• What is needed
Repeat the data. Keep each line identical.
_ _ _
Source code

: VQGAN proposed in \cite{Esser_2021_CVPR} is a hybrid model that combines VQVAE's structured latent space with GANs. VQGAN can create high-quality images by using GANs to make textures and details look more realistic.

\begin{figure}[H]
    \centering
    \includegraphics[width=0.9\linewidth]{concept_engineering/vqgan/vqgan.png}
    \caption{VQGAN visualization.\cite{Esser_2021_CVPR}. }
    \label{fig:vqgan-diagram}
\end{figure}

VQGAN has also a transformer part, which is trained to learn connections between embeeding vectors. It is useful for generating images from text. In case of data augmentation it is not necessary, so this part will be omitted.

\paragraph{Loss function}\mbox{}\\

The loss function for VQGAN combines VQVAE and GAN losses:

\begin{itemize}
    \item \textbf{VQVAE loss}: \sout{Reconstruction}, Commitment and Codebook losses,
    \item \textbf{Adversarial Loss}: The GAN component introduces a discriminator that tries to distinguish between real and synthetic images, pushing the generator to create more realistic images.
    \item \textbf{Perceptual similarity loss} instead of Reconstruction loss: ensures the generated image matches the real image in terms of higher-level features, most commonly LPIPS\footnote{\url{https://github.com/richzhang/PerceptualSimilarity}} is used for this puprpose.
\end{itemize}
_ _ _
• Expected answer
Source code

: VQGAN proposed in \cite{Esser_2021_CVPR} is a hybrid model that combines VQVAE's structured latent space with GANs. VQGAN can create high-quality images by using GANs to make textures and details look more realistic.

\begin{figure}[H]
    \centering
    \includegraphics[width=0.9\linewidth]{concept_engineering/vqgan/vqgan.png}
    \caption{VQGAN visualization.\cite{Esser_2021_CVPR}. }
    \label{fig:vqgan-diagram}
\end{figure}

VQGAN has also a transformer part, which is trained to learn connections between embeeding vectors. It is useful for generating images from text. In case of data augmentation it is not necessary, so this part will be omitted.

\paragraph{Loss function}\mbox{}\\

The loss function for VQGAN combines VQVAE and GAN losses:

\begin{itemize}
    \item \textbf{VQVAE loss}: \sout{Reconstruction}, Commitment and Codebook losses,
    \item \textbf{Adversarial Loss}: The GAN component introduces a discriminator that tries to distinguish between real and synthetic images, pushing the generator to create more realistic images.
    \item \textbf{Perceptual similarity loss} instead of Reconstruction loss: ensures the generated image matches the real image in terms of higher-level features, most commonly LPIPS\footnote{\url{https://github.com/richzhang/PerceptualSimilarity}} is used for this puprpose.
\end{itemize}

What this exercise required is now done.